Hausrat- und Haftpflichtversicherungen für WGs

Hausrat- und Haftpflichtversicherung seien für den Hauptmieter ein Muss, meint Fabian Gloor. «Auch die Untermieter sollten auf jeden Fall eine Haftpflichtversicherung abschliessen.» Nur so sind sie beispielsweise bei einem Glasbruch oder einem Parkettschaden ausreichend abgesichert.

Wie errechnet sich die Miete in WGs?

Als Faustregel gilt: Sind die Zimmer gleich gross, dann wird die Miete gleichmässig verteilt. Sind die Zimmer unterschiedlich, kann die Miete anhand der Quadratmeter berechnet werden.

Das Mietzinsdepot

«Auch hier gibt es wieder mehrere Möglichkeiten», so Fabian Gloor. «Wohnen mehrere Hauptmieter in der Wohnung, zahlen alle zu gleichen Teilen die Kaution auf ein gemeinsames Sperrkonto ein. Gibt es nur einen Hauptmieter, ist er für die Zahlung zuständig.»

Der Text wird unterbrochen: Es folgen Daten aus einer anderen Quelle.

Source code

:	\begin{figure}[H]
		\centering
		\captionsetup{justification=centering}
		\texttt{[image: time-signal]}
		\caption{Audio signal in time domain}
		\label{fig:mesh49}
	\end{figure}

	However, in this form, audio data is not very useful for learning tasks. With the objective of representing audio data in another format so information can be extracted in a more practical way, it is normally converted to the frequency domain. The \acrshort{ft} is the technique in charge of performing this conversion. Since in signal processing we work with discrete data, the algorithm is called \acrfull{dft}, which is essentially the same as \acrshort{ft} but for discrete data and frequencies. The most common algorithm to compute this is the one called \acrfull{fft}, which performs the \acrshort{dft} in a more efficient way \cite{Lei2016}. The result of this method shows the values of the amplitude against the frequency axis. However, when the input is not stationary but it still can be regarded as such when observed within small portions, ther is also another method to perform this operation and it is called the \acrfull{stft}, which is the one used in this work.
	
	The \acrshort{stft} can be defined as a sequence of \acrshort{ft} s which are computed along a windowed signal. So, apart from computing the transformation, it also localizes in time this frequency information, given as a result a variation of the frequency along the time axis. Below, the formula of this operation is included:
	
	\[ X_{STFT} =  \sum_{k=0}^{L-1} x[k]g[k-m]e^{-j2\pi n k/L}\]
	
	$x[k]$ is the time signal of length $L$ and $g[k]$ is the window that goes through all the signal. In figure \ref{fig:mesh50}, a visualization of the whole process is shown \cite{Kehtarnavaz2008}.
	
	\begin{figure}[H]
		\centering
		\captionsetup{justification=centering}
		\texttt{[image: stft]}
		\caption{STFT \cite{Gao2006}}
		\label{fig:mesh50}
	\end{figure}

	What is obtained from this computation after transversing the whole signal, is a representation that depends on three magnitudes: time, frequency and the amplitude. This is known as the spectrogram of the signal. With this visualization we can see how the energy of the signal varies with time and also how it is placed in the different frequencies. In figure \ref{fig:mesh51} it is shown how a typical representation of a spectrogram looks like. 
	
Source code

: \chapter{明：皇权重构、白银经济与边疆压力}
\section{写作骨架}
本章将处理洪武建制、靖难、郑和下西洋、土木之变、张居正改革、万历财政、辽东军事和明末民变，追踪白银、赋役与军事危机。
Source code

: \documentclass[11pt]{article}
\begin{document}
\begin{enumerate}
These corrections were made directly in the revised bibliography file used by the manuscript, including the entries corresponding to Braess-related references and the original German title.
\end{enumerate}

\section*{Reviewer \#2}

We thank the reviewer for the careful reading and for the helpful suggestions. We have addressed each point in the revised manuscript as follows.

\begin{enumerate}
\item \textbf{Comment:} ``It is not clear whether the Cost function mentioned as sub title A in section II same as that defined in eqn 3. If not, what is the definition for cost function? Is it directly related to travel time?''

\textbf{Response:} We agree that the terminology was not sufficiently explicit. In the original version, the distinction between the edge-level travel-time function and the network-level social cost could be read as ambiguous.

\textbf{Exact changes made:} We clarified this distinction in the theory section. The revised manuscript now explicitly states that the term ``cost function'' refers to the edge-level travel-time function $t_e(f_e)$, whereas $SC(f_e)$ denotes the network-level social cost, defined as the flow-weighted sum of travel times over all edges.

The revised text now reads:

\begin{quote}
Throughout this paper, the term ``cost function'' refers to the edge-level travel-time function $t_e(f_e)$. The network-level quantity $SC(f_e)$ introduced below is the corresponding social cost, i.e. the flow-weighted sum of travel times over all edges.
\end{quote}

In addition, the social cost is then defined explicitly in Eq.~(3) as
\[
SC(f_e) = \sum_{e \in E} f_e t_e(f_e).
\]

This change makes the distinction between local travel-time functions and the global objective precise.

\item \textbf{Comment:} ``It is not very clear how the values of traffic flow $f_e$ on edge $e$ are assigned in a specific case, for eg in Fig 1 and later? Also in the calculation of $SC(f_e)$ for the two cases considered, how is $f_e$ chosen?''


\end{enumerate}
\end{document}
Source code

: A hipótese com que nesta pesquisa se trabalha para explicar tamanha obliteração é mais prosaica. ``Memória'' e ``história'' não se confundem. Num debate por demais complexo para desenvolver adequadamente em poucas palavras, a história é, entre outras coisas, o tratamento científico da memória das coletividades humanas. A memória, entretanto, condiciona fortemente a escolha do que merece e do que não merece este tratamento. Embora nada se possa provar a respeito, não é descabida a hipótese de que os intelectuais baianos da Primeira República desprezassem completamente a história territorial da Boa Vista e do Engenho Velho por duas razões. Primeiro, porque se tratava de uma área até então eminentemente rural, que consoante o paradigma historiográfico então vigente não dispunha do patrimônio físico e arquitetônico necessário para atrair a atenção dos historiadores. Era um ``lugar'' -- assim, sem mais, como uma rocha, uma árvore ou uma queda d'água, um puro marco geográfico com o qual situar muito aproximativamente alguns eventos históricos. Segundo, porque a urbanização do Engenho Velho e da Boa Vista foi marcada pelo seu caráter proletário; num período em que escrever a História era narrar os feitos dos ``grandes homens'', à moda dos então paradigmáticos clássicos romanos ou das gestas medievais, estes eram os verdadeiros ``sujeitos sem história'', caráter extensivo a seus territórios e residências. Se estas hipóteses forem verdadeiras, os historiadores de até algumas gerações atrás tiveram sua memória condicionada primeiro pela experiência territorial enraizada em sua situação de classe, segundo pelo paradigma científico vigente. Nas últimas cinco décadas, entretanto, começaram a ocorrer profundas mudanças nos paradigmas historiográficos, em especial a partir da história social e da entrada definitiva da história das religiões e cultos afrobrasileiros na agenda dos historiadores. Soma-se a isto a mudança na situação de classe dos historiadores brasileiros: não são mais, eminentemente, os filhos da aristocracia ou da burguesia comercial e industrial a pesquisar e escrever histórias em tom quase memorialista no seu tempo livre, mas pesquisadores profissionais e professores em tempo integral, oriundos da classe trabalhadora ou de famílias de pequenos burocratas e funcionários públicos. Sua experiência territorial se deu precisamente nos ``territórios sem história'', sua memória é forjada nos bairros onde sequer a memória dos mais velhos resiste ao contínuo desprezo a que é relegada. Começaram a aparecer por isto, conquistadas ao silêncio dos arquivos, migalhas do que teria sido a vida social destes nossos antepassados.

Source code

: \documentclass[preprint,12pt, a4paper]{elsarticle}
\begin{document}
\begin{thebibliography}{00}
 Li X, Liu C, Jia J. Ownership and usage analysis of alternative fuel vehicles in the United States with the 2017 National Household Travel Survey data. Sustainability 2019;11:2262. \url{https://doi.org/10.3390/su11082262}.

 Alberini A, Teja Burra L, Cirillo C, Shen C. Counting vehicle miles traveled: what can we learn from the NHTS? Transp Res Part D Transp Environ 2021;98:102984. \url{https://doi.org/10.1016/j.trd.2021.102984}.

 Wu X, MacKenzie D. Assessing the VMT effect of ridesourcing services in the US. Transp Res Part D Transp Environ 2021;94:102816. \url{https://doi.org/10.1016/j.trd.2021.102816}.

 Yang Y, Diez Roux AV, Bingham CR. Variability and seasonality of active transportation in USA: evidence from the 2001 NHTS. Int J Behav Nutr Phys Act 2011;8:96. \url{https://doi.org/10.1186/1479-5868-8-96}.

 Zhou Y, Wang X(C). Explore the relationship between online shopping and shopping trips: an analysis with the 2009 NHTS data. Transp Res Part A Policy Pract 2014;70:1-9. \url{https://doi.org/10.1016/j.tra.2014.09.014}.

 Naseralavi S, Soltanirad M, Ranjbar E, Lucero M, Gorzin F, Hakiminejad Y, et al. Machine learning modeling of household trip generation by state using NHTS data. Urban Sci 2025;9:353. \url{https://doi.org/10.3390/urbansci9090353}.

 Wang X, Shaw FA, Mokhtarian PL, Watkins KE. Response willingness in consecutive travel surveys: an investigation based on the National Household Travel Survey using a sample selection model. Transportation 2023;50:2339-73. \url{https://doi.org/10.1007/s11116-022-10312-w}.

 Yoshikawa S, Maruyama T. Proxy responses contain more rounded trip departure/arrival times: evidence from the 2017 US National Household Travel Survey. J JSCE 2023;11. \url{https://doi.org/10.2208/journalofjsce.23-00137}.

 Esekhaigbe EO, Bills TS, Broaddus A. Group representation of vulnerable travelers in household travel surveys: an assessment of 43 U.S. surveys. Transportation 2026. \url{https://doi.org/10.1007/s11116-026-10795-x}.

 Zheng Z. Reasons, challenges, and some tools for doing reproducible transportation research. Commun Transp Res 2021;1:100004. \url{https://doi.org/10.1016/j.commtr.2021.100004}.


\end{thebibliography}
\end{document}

Der Hauptmieter hat dann jedoch die Möglichkeit, von seinen Untermietern ein Mietzinsdepot zu verlangen und dieses auf ein separates Sperrkonto einzuzahlen. «Beim Mieterinnen- und Mieterverband raten wir generell davon ab, eine Kautionsversicherung abzuschliessen. Auf den ersten Blick wirken diese zwar attraktiv, im Endeffekt sind sie aber sehr teuer, denn das Geld, welches man über die Jahre hinweg einzahlt, ist weg. Bei der Kaution bekommt man dagegen den vollen Betrag inklusive Zinsen zurück, sofern keine Mietzinsen offen und keine Schäden an der Wohnung entstanden sind», so Gloor.

WG-Zusammenleben mit Regeln

Toleranz, Transparenz und eine offene Kommunikation sind das A und O für ein harmonisches Zusammenleben. Wichtig ist es, klare Verhältnisse zu schaffen. Fabian Gloor: «Wer will, kann die vereinbarten Regeln in einem schriftlichen Vertrag festhalten. So ist für alle Mitbewohner klar, worauf sie achten müssen.» Ebenfalls empfehlenswert: Regelmässige Meetings, an denen Kritik geübt werden kann. Am besten verbindet man diese mit einer gemeinsamen Aktivität, beispielsweise einem selbst gekochten Abendessen oder einem Spieleabend.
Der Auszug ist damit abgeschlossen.